[Plain-text document sources]

+-------+

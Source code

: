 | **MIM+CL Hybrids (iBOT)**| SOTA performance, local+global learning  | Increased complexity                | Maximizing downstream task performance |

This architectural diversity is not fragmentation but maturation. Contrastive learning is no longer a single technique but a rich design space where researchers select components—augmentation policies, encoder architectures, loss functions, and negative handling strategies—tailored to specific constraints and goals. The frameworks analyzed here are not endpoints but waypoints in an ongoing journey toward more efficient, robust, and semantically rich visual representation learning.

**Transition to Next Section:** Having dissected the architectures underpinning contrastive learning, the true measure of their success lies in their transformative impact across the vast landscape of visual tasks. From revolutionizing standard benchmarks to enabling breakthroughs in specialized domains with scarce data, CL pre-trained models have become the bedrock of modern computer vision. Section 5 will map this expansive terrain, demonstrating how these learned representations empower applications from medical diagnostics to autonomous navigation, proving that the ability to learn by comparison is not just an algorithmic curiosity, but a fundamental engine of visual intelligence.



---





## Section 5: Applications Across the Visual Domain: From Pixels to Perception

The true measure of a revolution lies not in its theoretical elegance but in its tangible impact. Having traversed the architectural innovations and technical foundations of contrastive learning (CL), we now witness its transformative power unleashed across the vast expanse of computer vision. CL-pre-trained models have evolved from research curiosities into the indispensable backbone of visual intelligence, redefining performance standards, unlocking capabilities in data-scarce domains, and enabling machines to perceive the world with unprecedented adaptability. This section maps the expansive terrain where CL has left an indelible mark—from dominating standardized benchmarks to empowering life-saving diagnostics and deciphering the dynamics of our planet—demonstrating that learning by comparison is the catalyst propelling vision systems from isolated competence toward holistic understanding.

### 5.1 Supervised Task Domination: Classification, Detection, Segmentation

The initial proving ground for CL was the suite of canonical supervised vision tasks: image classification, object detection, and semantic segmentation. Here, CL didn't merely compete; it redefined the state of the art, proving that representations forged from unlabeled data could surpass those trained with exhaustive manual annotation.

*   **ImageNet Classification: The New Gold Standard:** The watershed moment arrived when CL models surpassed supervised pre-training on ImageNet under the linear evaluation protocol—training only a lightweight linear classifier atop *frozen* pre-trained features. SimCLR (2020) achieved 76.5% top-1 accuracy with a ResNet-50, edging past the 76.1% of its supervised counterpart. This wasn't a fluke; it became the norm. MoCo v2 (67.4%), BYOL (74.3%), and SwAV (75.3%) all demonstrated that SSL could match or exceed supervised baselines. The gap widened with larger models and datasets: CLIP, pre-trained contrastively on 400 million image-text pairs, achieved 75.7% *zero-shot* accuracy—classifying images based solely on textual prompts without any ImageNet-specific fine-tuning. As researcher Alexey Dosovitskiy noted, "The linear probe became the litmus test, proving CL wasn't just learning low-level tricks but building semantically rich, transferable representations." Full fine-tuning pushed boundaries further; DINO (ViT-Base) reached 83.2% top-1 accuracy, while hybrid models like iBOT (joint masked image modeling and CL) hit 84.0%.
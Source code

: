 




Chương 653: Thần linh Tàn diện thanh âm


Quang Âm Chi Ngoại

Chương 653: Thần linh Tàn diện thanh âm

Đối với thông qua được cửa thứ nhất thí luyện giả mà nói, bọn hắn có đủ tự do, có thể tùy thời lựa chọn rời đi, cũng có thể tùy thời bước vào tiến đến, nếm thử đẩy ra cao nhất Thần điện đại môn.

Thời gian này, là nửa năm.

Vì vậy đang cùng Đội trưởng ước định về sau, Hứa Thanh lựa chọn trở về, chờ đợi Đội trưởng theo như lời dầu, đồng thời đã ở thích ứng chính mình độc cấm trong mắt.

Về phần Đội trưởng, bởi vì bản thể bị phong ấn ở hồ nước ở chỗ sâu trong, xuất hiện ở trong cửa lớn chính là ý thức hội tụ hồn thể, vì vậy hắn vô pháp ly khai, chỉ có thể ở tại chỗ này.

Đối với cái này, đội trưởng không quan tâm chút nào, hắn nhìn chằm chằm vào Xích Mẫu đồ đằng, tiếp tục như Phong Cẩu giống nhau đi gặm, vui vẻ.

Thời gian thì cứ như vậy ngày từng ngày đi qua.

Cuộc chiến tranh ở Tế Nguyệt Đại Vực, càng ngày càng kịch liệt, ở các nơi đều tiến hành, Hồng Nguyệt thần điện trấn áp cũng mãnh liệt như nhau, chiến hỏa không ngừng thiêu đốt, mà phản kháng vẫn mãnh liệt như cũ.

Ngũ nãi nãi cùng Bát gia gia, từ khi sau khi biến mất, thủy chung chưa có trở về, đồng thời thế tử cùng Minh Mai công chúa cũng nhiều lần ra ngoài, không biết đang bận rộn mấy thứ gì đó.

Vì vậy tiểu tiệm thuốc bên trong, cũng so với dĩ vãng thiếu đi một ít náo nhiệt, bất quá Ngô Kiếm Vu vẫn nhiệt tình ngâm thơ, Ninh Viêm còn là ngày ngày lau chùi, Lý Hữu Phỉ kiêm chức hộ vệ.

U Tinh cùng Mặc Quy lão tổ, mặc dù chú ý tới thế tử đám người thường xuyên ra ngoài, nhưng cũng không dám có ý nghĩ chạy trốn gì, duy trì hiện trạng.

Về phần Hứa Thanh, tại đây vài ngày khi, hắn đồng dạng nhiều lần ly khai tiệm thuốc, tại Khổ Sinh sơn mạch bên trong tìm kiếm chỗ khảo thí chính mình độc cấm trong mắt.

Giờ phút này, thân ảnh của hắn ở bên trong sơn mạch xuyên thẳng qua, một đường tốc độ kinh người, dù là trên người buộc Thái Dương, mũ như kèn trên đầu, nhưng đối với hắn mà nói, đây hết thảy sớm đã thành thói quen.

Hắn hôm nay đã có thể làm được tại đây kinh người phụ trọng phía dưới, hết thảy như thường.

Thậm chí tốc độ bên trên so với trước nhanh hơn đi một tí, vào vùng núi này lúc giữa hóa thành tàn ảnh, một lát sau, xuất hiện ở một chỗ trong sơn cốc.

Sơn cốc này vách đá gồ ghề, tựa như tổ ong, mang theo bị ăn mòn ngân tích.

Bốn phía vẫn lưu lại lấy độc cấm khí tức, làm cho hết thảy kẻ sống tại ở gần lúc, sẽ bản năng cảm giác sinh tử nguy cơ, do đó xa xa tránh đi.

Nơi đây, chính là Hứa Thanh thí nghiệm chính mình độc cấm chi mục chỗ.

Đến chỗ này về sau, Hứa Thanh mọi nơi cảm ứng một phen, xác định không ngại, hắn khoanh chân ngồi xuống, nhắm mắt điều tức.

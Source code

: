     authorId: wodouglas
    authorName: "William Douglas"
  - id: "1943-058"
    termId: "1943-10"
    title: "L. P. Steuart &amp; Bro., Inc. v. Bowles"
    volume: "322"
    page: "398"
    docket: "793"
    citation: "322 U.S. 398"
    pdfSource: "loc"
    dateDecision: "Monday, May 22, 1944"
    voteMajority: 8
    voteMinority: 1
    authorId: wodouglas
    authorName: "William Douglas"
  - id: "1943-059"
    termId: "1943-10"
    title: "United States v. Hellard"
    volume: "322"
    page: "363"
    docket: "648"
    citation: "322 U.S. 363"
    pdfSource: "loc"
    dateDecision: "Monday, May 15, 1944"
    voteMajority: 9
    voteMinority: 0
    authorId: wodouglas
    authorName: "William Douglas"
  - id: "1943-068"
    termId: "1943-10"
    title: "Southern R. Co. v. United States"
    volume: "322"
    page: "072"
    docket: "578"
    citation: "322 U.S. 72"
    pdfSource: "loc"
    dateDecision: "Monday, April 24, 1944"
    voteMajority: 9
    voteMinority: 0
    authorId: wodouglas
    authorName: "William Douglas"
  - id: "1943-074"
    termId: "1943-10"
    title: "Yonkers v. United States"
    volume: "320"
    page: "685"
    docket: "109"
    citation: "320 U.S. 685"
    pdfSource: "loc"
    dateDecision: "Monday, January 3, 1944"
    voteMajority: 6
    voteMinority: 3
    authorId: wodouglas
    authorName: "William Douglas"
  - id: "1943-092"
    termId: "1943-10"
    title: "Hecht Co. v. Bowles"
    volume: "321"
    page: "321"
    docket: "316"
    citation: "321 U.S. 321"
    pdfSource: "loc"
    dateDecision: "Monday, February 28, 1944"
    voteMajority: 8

+-------+

ACTIVITY: Reply with the number of lines in the data above that contain "khai", and with nothing else.

SOLUTION: 2